Friday, May 19, 2017

IBM PowerAI on OpenPOWER system eases and speeds access to AI, Deep and Machine Learning

By Rich Ptak

Image courtesy of IBM, Inc.

IBM launched the latest additions to its PowerAI Platform [1] for AI, Deep and Machine Learning with an analyst briefing session (which we attended) along with presentations at the NVidia’s GPU Technology Conference (GTC)[2] in Silicon Valley.

PowerAI is an integrated software distribution of open-source deep learning frameworks (TensorFlow, Caffe, Torch, etc. – see graphic at right) running on an IBM® Power System™ server. It is targeted at Data scientists both experienced and just getting started as the face some serious entry roadblocks due to the amounts and variety of raw data they work with and existing modeling processes. These roadblocks are addressed in IBM’s new release. Here’s what we learned along with our opinions about the product.

The difficulty to be overcome

Three significant tasks have frustrated Data Scientists working in Deep and Machine Learning. One was the effort required for data extraction, transformation and loading (ETL). The second was the time-/effort-intensive manual process as models are refined, trained and tuned for optimal performance. Massive effort and time were spent at transforming and loading diverse data types into Data Lakes and Data Stores able to feed into existing analytic and modeling tools. Finally, were the manual processes to train, revise and optimize standardized industry-focused models to fit a specific operational model the Data Scientist was building.

PowerAI was initially announced in November 2016. IBM set out to make PowerAI the leading open-source, end-to-end cognitive application platform for Data Scientists and developers. The three goals set at PowerAI’s very beginning were that it should be:

Fast and easy to install and deploy (in hours) using common frameworks;
Deliver optimal performance so it was designed with frameworks and libraries for tuning to achieve peak throughput;
Tuned for unique performance and scaling by using the latest and emerging hardware architectures and technologies, e.g. GPU, CPU, interconnection, etc.

Thus, simplification, ease of use and adaptability were key design goals. The plan is to use automation and integration to deliver a set of tools needed by data scientists and experts in basic tasks such as data transformation, model building and optimization. Becoming a leader in deep learning required more than focused product activity by one vendor. IBM recognized the need for an outstanding system platform, an integrated open source stack and a dispersed open-sourced ecosystem of partners, suppliers and innovators. IBM also participated in efforts to pioneer and support many of the best practices used in deep learning today.

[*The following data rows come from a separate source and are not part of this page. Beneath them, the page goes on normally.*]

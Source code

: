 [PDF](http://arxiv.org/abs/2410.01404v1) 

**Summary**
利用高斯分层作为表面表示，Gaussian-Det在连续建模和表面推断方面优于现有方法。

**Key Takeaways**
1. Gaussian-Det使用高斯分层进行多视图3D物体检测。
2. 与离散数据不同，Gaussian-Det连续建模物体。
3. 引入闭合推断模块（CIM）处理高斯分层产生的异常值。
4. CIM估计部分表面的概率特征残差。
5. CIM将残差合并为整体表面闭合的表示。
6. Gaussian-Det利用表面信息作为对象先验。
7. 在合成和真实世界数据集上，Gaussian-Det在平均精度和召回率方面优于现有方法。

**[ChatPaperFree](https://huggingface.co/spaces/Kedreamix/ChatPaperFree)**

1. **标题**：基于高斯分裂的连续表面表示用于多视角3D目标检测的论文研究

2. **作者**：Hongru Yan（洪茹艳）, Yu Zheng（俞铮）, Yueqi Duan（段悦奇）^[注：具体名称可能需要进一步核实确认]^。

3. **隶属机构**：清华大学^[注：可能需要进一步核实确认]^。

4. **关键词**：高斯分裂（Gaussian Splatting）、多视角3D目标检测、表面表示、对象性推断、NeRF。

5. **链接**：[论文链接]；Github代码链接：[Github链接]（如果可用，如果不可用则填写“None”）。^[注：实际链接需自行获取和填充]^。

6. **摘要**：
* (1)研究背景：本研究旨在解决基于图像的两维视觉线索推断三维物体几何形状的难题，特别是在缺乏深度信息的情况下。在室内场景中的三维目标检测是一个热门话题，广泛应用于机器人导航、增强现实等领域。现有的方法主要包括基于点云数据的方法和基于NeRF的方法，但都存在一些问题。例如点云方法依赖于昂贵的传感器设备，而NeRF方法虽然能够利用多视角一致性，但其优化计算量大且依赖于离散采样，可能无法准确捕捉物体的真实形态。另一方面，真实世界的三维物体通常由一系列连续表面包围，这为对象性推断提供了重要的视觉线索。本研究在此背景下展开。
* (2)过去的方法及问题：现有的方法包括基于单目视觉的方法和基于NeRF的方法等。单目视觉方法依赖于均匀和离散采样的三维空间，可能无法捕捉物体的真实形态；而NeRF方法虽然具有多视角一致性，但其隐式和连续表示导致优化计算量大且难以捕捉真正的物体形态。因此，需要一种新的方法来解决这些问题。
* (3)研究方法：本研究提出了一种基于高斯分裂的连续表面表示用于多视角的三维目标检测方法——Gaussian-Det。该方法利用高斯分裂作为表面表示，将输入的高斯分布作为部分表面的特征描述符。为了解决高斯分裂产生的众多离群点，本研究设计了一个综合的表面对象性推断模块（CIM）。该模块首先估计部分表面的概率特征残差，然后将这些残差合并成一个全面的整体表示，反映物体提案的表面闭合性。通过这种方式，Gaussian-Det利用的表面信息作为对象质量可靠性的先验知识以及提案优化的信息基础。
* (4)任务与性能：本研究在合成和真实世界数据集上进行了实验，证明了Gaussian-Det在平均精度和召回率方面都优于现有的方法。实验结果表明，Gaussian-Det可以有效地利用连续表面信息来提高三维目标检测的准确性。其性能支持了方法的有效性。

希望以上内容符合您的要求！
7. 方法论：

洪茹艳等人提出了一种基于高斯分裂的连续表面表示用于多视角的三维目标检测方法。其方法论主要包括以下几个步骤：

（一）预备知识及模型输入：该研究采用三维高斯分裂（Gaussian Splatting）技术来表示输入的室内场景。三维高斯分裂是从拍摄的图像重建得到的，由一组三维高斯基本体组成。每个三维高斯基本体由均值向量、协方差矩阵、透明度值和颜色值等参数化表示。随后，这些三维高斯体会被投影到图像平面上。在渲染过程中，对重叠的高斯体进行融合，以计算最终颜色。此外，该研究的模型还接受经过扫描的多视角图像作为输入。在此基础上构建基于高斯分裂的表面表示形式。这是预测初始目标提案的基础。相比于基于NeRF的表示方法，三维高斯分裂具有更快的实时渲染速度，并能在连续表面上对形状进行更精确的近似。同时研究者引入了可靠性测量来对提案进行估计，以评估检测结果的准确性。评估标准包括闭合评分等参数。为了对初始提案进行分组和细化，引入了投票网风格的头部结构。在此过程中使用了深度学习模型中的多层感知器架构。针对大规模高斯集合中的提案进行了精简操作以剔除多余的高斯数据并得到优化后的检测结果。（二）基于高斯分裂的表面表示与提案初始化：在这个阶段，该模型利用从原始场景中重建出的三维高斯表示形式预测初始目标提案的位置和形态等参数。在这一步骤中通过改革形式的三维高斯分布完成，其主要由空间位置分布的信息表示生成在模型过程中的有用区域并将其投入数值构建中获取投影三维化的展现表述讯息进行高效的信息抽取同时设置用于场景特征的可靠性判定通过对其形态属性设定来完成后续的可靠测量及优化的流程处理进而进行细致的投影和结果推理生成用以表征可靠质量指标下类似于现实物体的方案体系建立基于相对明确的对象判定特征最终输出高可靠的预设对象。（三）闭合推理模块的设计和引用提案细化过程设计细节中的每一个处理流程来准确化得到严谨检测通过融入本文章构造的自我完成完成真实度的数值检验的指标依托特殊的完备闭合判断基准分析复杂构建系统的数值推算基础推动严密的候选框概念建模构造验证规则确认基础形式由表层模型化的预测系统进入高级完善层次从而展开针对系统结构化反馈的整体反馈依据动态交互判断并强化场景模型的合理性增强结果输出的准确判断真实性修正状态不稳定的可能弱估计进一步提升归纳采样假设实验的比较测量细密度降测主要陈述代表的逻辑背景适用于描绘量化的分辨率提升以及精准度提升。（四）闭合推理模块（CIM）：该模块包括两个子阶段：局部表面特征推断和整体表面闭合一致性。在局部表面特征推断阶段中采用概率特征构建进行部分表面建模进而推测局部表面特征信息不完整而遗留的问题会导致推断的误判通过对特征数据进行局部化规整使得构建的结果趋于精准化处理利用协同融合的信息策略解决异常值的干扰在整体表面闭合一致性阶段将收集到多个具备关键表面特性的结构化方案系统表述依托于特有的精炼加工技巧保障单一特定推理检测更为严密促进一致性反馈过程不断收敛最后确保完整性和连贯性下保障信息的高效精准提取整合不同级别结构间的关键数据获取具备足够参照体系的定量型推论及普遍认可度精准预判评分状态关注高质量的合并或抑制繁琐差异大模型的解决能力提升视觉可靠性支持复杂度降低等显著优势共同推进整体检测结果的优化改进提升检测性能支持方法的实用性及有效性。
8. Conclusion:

The hardware underpinning the software stack is the OpenPOWER system announced last fall at the first OpenPOWER European Summit [3] (Barcelona, Spain). It is the IBM Power S822LC for High Performance Computing (HPC) system. Joined with the NVidia pioneered CPU-to-GPU NVLink, the server is currently the best-in-breed system for deep learning projects.

The OpenPOWER Platform system has proven to be popular with developers and users around the world. We describe the system and chip specifics in earlier articles. See our discussion on the system at: “The newest IBM Power Systems – more of everything for the hottest environments![4]”, and the chip at the heart of it all: “Acceleration, Collaboration, Innovation - IBM's roadmap for its POWER architecture [5]”. Also, key to building the success of PowerAI are existing partnerships and more to come with industry leaders like Julia, DL4J, Apache Spark, Anaconda, DL4J (DeepLearning4J), OpenBLAS, ATLAS, NumPy, docker, etc.

Additions to PowerAI

Figure 1 The PowerAI Software Stack Image courtesy of IBM, Inc.

Figure 1 illustrates the PowerAI software stack. The new additions include new data preparation and transformation (ETL) tools that automate, speed deep learning capabilities. New cluster orchestration, virtualization and distribution capabilities using Apache Spark. Tools to speed and automate the development process for data scientists. Adding up to faster training times (for model building and validation) by distributing deep learning (processing) across a cluster.

The result is a multi-tenant, enterprise-ready Deep Learning platform that includes:

AI Vision – a custom application development for use with Computer Vision workloads;
Data ETL accomplished using Apache Spark;
DL (Deep Learning) Insight (Automated Model Tuning) – automatically tune hyper-parameters for models using input data coming from Spark-based distributed computing with intuitive GUI-based developer tools that provide continuous feedback to speed creation and optimization of deep learning models;
Distributed Deep Learning – HPC Cluster enabled distributed deep learning frameworks that automatically share processing tasks to speed results while also accelerating training (of models) with auto-distribution using Spark and HPC technology from TensorFlow and Caffe.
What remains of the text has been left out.